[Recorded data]

━━━━

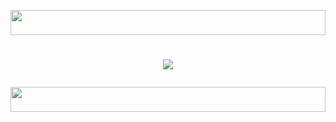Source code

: <p align="center">
  <img src="https://i.imgur.com/dBaSKWF.gif" height="40" width="100%">
</p>
<h1 align="center">
  <img src="https://readme-typing-svg.herokuapp.com?font=Fira+Code&size=25&duration=8000&color=00FF00&background=000000&center=true&vCenter=true&width=600&lines=⚡+BEST+Kenyan+Tech+LAB;🔥+WeLcoMe+TO+KENYA🇰🇪 +TECH+LAB;⚡+Secure+🔒+And+Fastest+Internet+Providers✅;Dev+By+Heis_Tech" ="Typing Animation">
<p align="center">
  <img src="https://i.imgur.com/dBaSKWF.gif" height="40" width="100%">
</p>
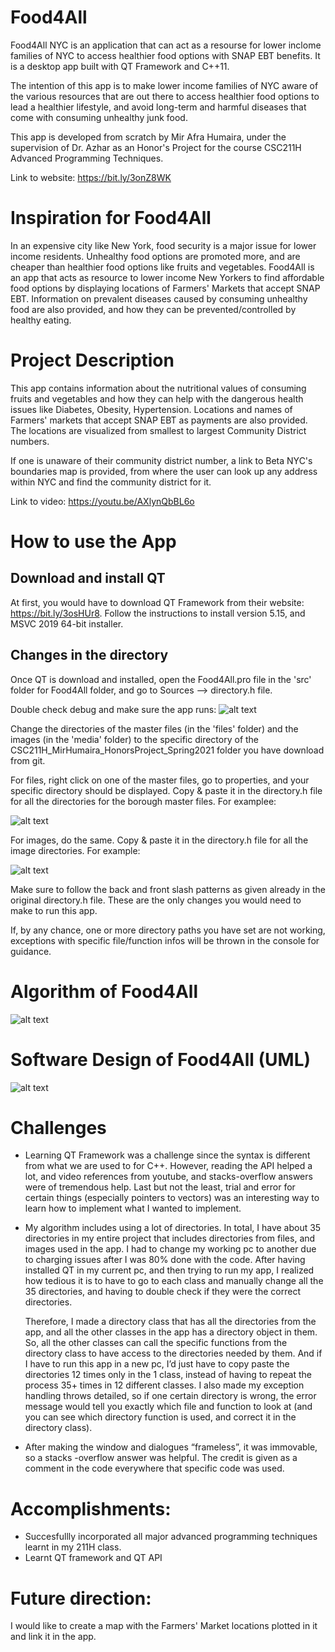 # Food4All

Food4All NYC is an application that can act as a resourse for lower inclome families of NYC to access healthier food options with SNAP EBT benefits. It is a desktop app built with QT Framework and C++11.

The intention of this app is to make lower income families of NYC aware of the various resources that are out there to access healthier food options to lead a healthier lifestyle, and avoid long-term and harmful diseases that come with consuming unhealthy junk food.

This app is developed from scratch by Mir Afra Humaira, under the supervision of Dr. Azhar as an Honor's Project for the course CSC211H Advanced Programming Techniques. 

Link to website: https://bit.ly/3onZ8WK


# Inspiration for Food4All
In an expensive city like New York, food security is a major issue for lower income residents. Unhealthy food options are promoted more, and are cheaper than healthier food options like fruits and vegetables. Food4All is an app that acts as resource to lower income New Yorkers to find affordable food options by displaying locations of Farmers' Markets that accept SNAP EBT. Information on prevalent diseases caused by consuming unhealthy food are also provided, and how they can be prevented/controlled by healthy eating.

# Project Description

This app contains information about the nutritional values of consuming fruits and vegetables and how they can help with the dangerous health issues like Diabetes, Obesity, Hypertension. Locations and names of Farmers' markets that accept SNAP EBT as payments are also provided. The locations are visualized from smallest to largest Community District numbers.

If one is unaware of their community district number, a link to Beta NYC's boundaries map is provided, from where the user can look up any address within NYC and find the community district for it.

Link to video: https://youtu.be/AXlynQbBL6o

# How to use the App

## Download and install QT

At first, you would have to download QT Framework from their website: https://bit.ly/3osHUr8. Follow the instructions to install version 5.15, and MSVC 2019 64-bit installer.

## Changes in the directory

Once QT is download and installed, open the Food4All.pro file in the 'src' folder for Food4All folder, and go to Sources --> directory.h file. 

Double check debug and make sure the app runs:
![alt text](media/runQT.jpg)

Change the directories of the master files (in the 'files' folder) and the images (in the 'media' folder) to the specific directory of the CSC211H_MirHumaira_HonorsProject_Spring2021 folder you have download from git. 

For files, right click on one of the master files, go to properties, and your specific directory should be displayed. Copy & paste it in the directory.h file for all the directories for the borough master files. For examplee:

![alt text](media/filedirectory.jpg)

For images, do the same. Copy & paste it in the directory.h file for all the image directories. For example: 

![alt text](media/imagedirectory.jpg)

Make sure to follow the back and front slash patterns as given already in the original directory.h file.
These are the only changes you would need to make to run this app. 

If, by any chance, one or more directory paths you have set are not working, exceptions with specific file/function infos will be thrown in the console for guidance.

# Algorithm of Food4All

![alt text](media/flowchart2.png)

# Software Design of Food4All (UML)

![alt text](media/UML.png)

# Challenges

* Learning QT Framework was a challenge since the syntax is different from what we are used to for C++. However, reading the API helped a lot, and video references from youtube, and stacks-overflow answers were of tremendous help. Last but not the least, trial and error for certain things (especially pointers to vectors) was an interesting way to learn how to implement what I wanted to implement.

* My algorithm includes using a lot of directories. In total, I have about 35 directories in my entire project that includes directories from files, and images used in the app.   I had to change my working pc to another due to charging issues after I was 80% done with the code. After having installed QT in my current pc, and then trying to run my app,   I realized how tedious it is to have to go to each class and manually change all the 35 directories, and having to double check if they were the correct directories. 



  Therefore, I made a directory class that has all the directories from the app, and all the other classes in the app has a directory object in them. So, all the other classes     can call the specific functions from the directory class to have access to the directories needed by them. And if I have to run this app in a new pc, I’d just have to copy       paste the directories 12 times only in the 1 class, instead of having to repeat the process 35+ times in 12 different classes. I also made my exception  handling throws         detailed, so if one certain directory is wrong, the error message would tell you exactly which file and function to look at (and you can see which directory function is used,   and correct it in the directory class).



* After making the window and dialogues “frameless”, it was immovable, so a stacks -overflow answer was helpful. The credit is given as a comment in the code everywhere that specific code was used.

# Accomplishments:

* Succesfullly incorporated all major advanced programming techniques learnt in my 211H class.
* Learnt QT framework and QT API

# Future direction: 

I would like to create a map with the Farmers' Market locations plotted in it and link it in the app.


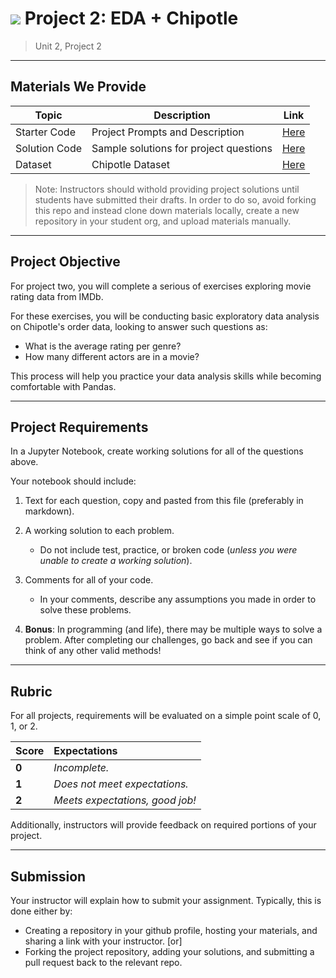 # ![](https://ga-dash.s3.amazonaws.com/production/assets/logo-9f88ae6c9c3871690e33280fcf557f33.png) Project 2: EDA + Chipotle

> Unit 2, Project 2

---

## Materials We Provide

| Topic | Description | Link |
| --- | --- | --- |
| Starter Code | Project Prompts and Description | [Here](./imdb.ipynb) |
| Solution Code | Sample solutions for project questions | [Here](./Solution-Code/imdb_solutions.ipynb) |
| Dataset | Chipotle Dataset | [Here](./data/imdb_1000.csv) |

> Note: Instructors should withold providing project solutions until students have submitted their drafts. In order to do so, avoid forking this repo and instead clone down materials locally, create a new repository in your student org, and upload materials manually.


---

## Project Objective

For project two, you will complete a serious of exercises exploring movie rating data from IMDb.

For these exercises, you will be conducting basic exploratory data analysis on Chipotle's order data, looking to answer such questions as:
  - What is the average rating per genre? 
  - How many different actors are in a movie?

This process will help you practice your data analysis skills while becoming comfortable with Pandas.

---

## Project Requirements

In a Jupyter Notebook, create working solutions for all of the questions above.

Your notebook should include:

1. Text for each question, copy and pasted from this file (preferably in markdown).
2. A working solution to each problem.
   - Do not include test, practice, or broken code (*unless you were unable to create a working solution*).
3. Comments for all of your code.
   - In your comments, describe any assumptions you made in order to solve these problems.

4. **Bonus**: In programming (and life), there may be multiple ways to solve a problem. After completing our challenges, go back and see if you can think of any other valid methods!


---

## Rubric

For all projects, requirements will be evaluated on a simple point scale of 0, 1, or 2. 

Score | Expectations
:--- | :---
**0** | _Incomplete._
**1** | _Does not meet expectations._
**2** | _Meets expectations, good job!_

Additionally, instructors will provide feedback on required portions of your project.

---

## Submission

Your instructor will explain how to submit your assignment. Typically, this is done either by:

 - Creating a repository in your github profile, hosting your materials, and sharing a link with your instructor. [or]
 - Forking the project repository, adding your solutions, and submitting a pull request back to the relevant repo.

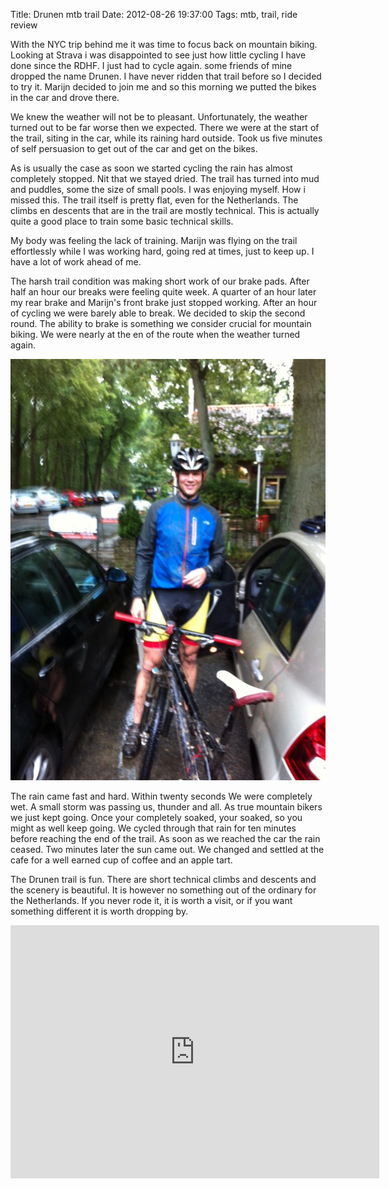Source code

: Title: Drunen mtb trail
Date: 2012-08-26 19:37:00
Tags: mtb, trail, ride review

With the NYC trip behind me it was time to focus back on mountain biking. Looking at Strava i was disappointed to see just how little cycling I have done since the RDHF. I just had to cycle again. some friends of mine dropped the name Drunen. I have never ridden that trail before so I decided to try it. Marijn decided to join me and so this morning we putted the bikes in the car and drove there.

We knew the weather will not be to pleasant. Unfortunately, the weather turned out to be far worse then we expected. There we were at the start of the trail, siting in the car, while its raining hard outside. Took us five minutes of self persuasion to get out of the car and get on the bikes.

As is usually the case as soon we started cycling the rain has almost completely stopped. Nit that we stayed dried. The trail has turned into mud and puddles, some the size of small pools. I was enjoying myself. How i missed this. The trail itself is pretty flat, even for the Netherlands. The climbs en descents that are in the trail are mostly technical. This is actually quite a good place to train some basic technical skills.

My body was feeling the lack of training. Marijn was flying on the trail effortlessly while I was working hard, going red at times, just to keep up. I have a lot of work ahead of me.

The harsh trail condition was making short work of our brake pads. After half an hour our breaks were feeling quite week. A quarter of an hour later my rear brake and Marijn's front brake just stopped working. After an hour of cycling we were barely able to break. We decided to skip the second round. The ability to brake is something we consider crucial for mountain biking.
We were nearly at the en of the route when the weather turned again.

![Wet and Happy](/images/drunen-20120826.jpg)

The rain came fast and hard. Within twenty seconds We were completely wet. A small storm was passing us, thunder and all. As true mountain bikers we just kept going. Once your completely soaked, your soaked, so you might as well keep going. We cycled through that rain for ten minutes before reaching the end of the trail. As soon as we reached the car the rain ceased. Two minutes later the sun came out. We changed and  settled at the cafe for a well earned cup of coffee and an apple tart.

The Drunen trail is fun. There are short technical climbs and descents and the scenery is beautiful. It is however no something out of the ordinary for the Netherlands. If you never rode it, it is worth a visit, or if you want something different it is worth dropping by.

<iframe height='405' width='590' frameborder='0' allowtransparency='true' scrolling='no' src='http://app.strava.com/runs/19786868/embed/1bef1894423db7f52dc1cd710156ee3295c1a664'></iframe>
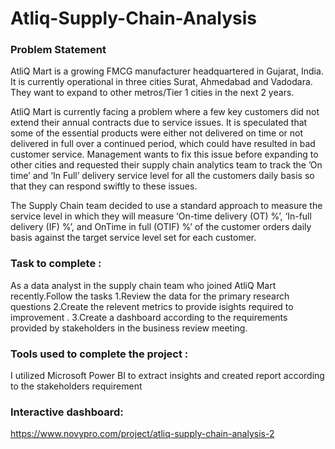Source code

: # Atliq-Supply-Chain-Analysis

### Problem Statement
AtliQ Mart is a growing FMCG manufacturer headquartered in Gujarat, India. It is currently operational in three cities Surat, Ahmedabad and Vadodara. They want to expand to other metros/Tier 1 cities in the next 2 years.

AtliQ Mart is currently facing a problem where a few key customers did not extend their annual contracts due to service issues. It is speculated that some of the essential products were either not delivered on time or not delivered in full over a continued period, which could have resulted in bad customer service. Management wants to fix this issue before expanding to other cities and requested their supply chain analytics team to track the ’On time’ and ‘In Full’ delivery service level for all the customers daily basis so that they can respond swiftly to these issues.

The Supply Chain team decided to use a standard approach to measure the service level in which they will measure ‘On-time delivery (OT) %’, ‘In-full delivery (IF) %’, and OnTime in full (OTIF) %’ of the customer orders daily basis against the target service level set for each customer.

### Task to complete :
As a data analyst in the supply chain team who joined AtliQ Mart recently.Follow the tasks
1.Review the data for the primary research questions 
2.Create the relevent metrics to provide isights required to improvement .
3.Create a dashboard according to the requirements provided by stakeholders in the business review meeting. 

### Tools used to complete the project :
I utilized Microsoft Power BI to extract insights and created report according to the stakeholders requirement 

### Interactive dashboard:
https://www.novypro.com/project/atliq-supply-chain-analysis-2
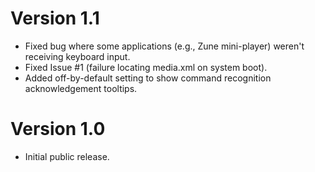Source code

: Version 1.1
===============

* Fixed bug where some applications (e.g., Zune mini-player) weren't receiving keyboard input.
* Fixed Issue #1 (failure locating media.xml on system boot).
* Added off-by-default setting to show command recognition acknowledgement tooltips.

Version 1.0
===============

* Initial public release.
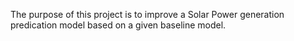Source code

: The purpose of this project is to improve a Solar Power generation  predication model based on a given baseline model.
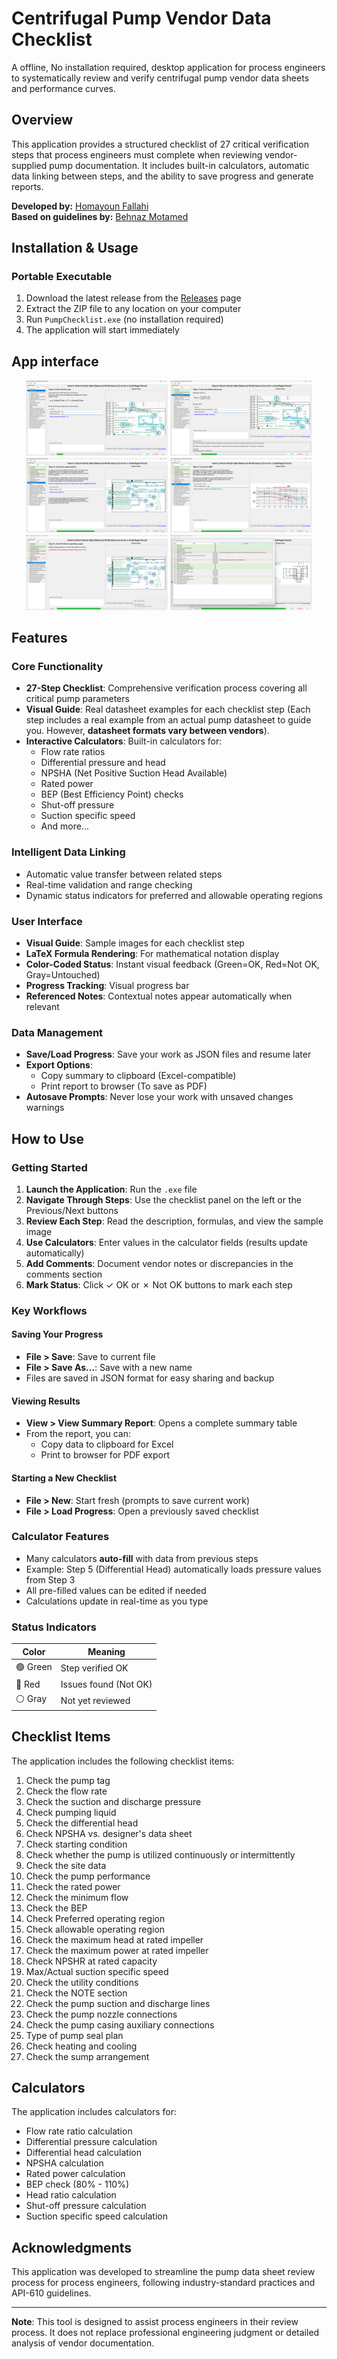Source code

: # Centrifugal Pump Vendor Data Checklist

A offline, No installation required, desktop application for process engineers to systematically review and verify centrifugal pump vendor data sheets and performance curves.

## Overview

This application provides a structured checklist of 27 critical verification steps that process engineers must complete when reviewing vendor-supplied pump documentation. It includes built-in calculators, automatic data linking between steps, and the ability to save progress and generate reports.

**Developed by:** [Homayoun Fallahi](https://ir.linkedin.com/in/homayoun-fallahi)  
**Based on guidelines by:** [Behnaz Motamed](https://nl.linkedin.com/in/behnaz-motamed)

## Installation & Usage

### Portable Executable

1. Download the latest release from the [Releases](https://github.com/HomayounFallahi/pump-datasheet-checker/releases/download/Releases/Check.Vendor.Data.Sheet.and.Performance.Curve.for.a.Centrifugal.Pump.zip) page
2. Extract the ZIP file to any location on your computer
3. Run `PumpChecklist.exe` (no installation required)
4. The application will start immediately

## App interface

<div align="center">
  <img src="/interface/1.png" alt=" " width="45%"/>
  <img src="/interface/2.png" alt=" " width="45%"/>
</div>
<div align="center">
  <img src="/interface/3.png" alt=" " width="45%"/>
  <img src="/interface/4.png" alt=" " width="45%"/>
</div>
<div align="center">
  <img src="/interface/5.png" alt=" " width="45%"/>
  <img src="/interface/6.png" alt=" " width="45%"/>
</div>

## Features

### Core Functionality
- **27-Step Checklist**: Comprehensive verification process covering all critical pump parameters
- **Visual Guide**: Real datasheet examples for each checklist step (Each step includes a real example from an actual pump datasheet to guide you. However, **datasheet formats vary between vendors**).
- **Interactive Calculators**: Built-in calculators for:
  - Flow rate ratios
  - Differential pressure and head
  - NPSHA (Net Positive Suction Head Available)
  - Rated power
  - BEP (Best Efficiency Point) checks
  - Shut-off pressure
  - Suction specific speed
  - And more...

### Intelligent Data Linking
- Automatic value transfer between related steps
- Real-time validation and range checking
- Dynamic status indicators for preferred and allowable operating regions

### User Interface
- **Visual Guide**: Sample images for each checklist step
- **LaTeX Formula Rendering**: For mathematical notation display
- **Color-Coded Status**: Instant visual feedback (Green=OK, Red=Not OK, Gray=Untouched)
- **Progress Tracking**: Visual progress bar
- **Referenced Notes**: Contextual notes appear automatically when relevant

### Data Management
- **Save/Load Progress**: Save your work as JSON files and resume later
- **Export Options**: 
  - Copy summary to clipboard (Excel-compatible)
  - Print report to browser (To save as PDF)
- **Autosave Prompts**: Never lose your work with unsaved changes warnings

## How to Use

### Getting Started

1. **Launch the Application**: Run the `.exe` file
2. **Navigate Through Steps**: Use the checklist panel on the left or the Previous/Next buttons
3. **Review Each Step**: Read the description, formulas, and view the sample image
4. **Use Calculators**: Enter values in the calculator fields (results update automatically)
5. **Add Comments**: Document vendor notes or discrepancies in the comments section
6. **Mark Status**: Click ✓ OK or ✗ Not OK buttons to mark each step

### Key Workflows

#### Saving Your Progress
- **File > Save**: Save to current file
- **File > Save As...**: Save with a new name
- Files are saved in JSON format for easy sharing and backup

#### Viewing Results
- **View > View Summary Report**: Opens a complete summary table
- From the report, you can:
  - Copy data to clipboard for Excel
  - Print to browser for PDF export

#### Starting a New Checklist
- **File > New**: Start fresh (prompts to save current work)
- **File > Load Progress**: Open a previously saved checklist

### Calculator Features

- Many calculators **auto-fill** with data from previous steps
- Example: Step 5 (Differential Head) automatically loads pressure values from Step 3
- All pre-filled values can be edited if needed
- Calculations update in real-time as you type

### Status Indicators

| Color | Meaning |
|-------|---------|
| 🟢 Green | Step verified OK |
| 🔴 Red | Issues found (Not OK) |
| ⚪ Gray | Not yet reviewed |

## Checklist Items

The application includes the following checklist items:

1. Check the pump tag
2. Check the flow rate
3. Check the suction and discharge pressure
4. Check pumping liquid
5. Check the differential head
6. Check NPSHA vs. designer's data sheet
7. Check starting condition
8. Check whether the pump is utilized continuously or intermittently
9. Check the site data
10. Check the pump performance
11. Check the rated power
12. Check the minimum flow
13. Check the BEP
14. Check Preferred operating region
15. Check allowable operating region
16. Check the maximum head at rated impeller
17. Check the maximum power at rated impeller
18. Check NPSHR at rated capacity
19. Max/Actual suction specific speed
20. Check the utility conditions
21. Check the NOTE section
22. Check the pump suction and discharge lines
23. Check the pump nozzle connections
24. Check the pump casing auxiliary connections
25. Type of pump seal plan
26. Check heating and cooling
27. Check the sump arrangement

## Calculators

The application includes calculators for:

- Flow rate ratio calculation
- Differential pressure calculation
- Differential head calculation
- NPSHA calculation
- Rated power calculation
- BEP check (80% - 110%)
- Head ratio calculation
- Shut-off pressure calculation
- Suction specific speed calculation

## Acknowledgments

This application was developed to streamline the pump data sheet review process for process engineers, following industry-standard practices and API-610 guidelines.

---

**Note**: This tool is designed to assist process engineers in their review process. It does not replace professional engineering judgment or detailed analysis of vendor documentation.
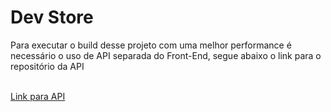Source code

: <h1>Dev Store</h1>
<p>Para executar o build desse projeto com uma melhor performance é necessário o uso de API separada do Front-End, segue abaixo o link para o repositório da API</p><br/>
<a href="https://github.com/rocketseat-education/ignite-devstore-api?tab=readme-ov-file#devstore-api">Link para API</a>
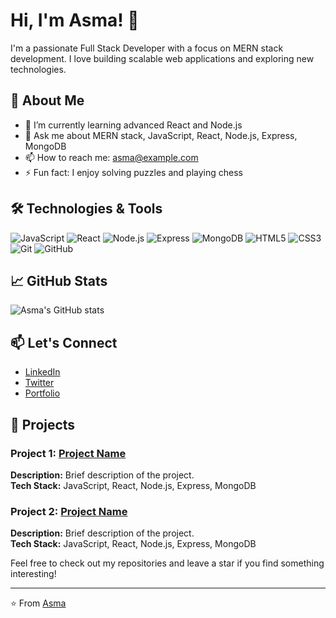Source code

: # Hi, I'm Asma! 👋

I'm a passionate Full Stack Developer with a focus on MERN stack development. I love building scalable web applications and exploring new technologies.

## 🚀 About Me

- 🌱 I’m currently learning advanced React and Node.js
- 💬 Ask me about MERN stack, JavaScript, React, Node.js, Express, MongoDB
- 📫 How to reach me: [asma@example.com](mailto:asma@example.com)
- ⚡ Fun fact: I enjoy solving puzzles and playing chess

## 🛠️ Technologies & Tools

![JavaScript](https://img.shields.io/badge/-JavaScript-333333?style=flat&logo=javascript)
![React](https://img.shields.io/badge/-React-333333?style=flat&logo=react)
![Node.js](https://img.shields.io/badge/-Node.js-333333?style=flat&logo=node.js)
![Express](https://img.shields.io/badge/-Express-333333?style=flat&logo=express)
![MongoDB](https://img.shields.io/badge/-MongoDB-333333?style=flat&logo=mongodb)
![HTML5](https://img.shields.io/badge/-HTML5-333333?style=flat&logo=html5)
![CSS3](https://img.shields.io/badge/-CSS3-333333?style=flat&logo=css3)
![Git](https://img.shields.io/badge/-Git-333333?style=flat&logo=git)
![GitHub](https://img.shields.io/badge/-GitHub-333333?style=flat&logo=github)

## 📈 GitHub Stats

![Asma's GitHub stats](https://github-readme-stats.vercel.app/api?username=asma9001&show_icons=true&theme=radical)

## 📫 Let's Connect

- [LinkedIn](https://www.linkedin.com/in/yourusername)
- [Twitter](https://twitter.com/yourusername)
- [Portfolio](https://yourportfolio.com)

## 📂 Projects

### Project 1: [Project Name](https://github.com/yourusername/project)
**Description:** Brief description of the project.  
**Tech Stack:** JavaScript, React, Node.js, Express, MongoDB

### Project 2: [Project Name](https://github.com/yourusername/project)
**Description:** Brief description of the project.  
**Tech Stack:** JavaScript, React, Node.js, Express, MongoDB

Feel free to check out my repositories and leave a star if you find something interesting!

---

⭐️ From [Asma](https://github.com/asma9001)
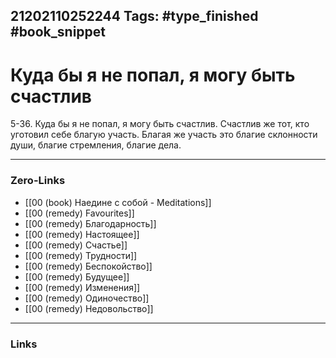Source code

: 21202110252244
Tags: #type_finished #book_snippet 
---
# Куда бы я не попал, я могу быть счастлив

 5-36. Куда бы я не попал, я могу быть счастлив. Счастлив же тот, кто уготовил себе благую участь. Благая же участь  это благие склонности души, благие стремления, благие дела. 

---
### Zero-Links
 - [[00 (book) Наедине с собой - Meditations]]
 - [[00 (remedy) Favourites]]
 - [[00 (remedy) Благодарность]]
 - [[00 (remedy) Настоящее]]
 - [[00 (remedy) Счастье]]
 - [[00 (remedy) Трудности]]
 - [[00 (remedy) Беспокойство]]
 - [[00 (remedy) Будущее]]
 - [[00 (remedy) Изменения]]
 - [[00 (remedy) Одиночество]]
 - [[00 (remedy) Недовольство]]
---
### Links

━━━━

Your answer must be the exact lines from the records above, from the one containing "I would like" through the one containing "Dataset | [Here](./data/imdb_1000.csv) |", both included, with every picture left out.

[Response to this task]
I would like to create a map with the Farmers' Market locations plotted in it and link it in the app.


 # ![](https://ga-dash.s3.amazonaws.com/production/assets/logo-9f88ae6c9c3871690e33280fcf557f33.png) Project 2: EDA + Chipotle

> Unit 2, Project 2

---

## Materials We Provide

| Topic | Description | Link |
| --- | --- | --- |
| Starter Code | Project Prompts and Description | [Here](./imdb.ipynb) |
| Solution Code | Sample solutions for project questions | [Here](./Solution-Code/imdb_solutions.ipynb) |
| Dataset | Chipotle Dataset | [Here](./data/imdb_1000.csv) |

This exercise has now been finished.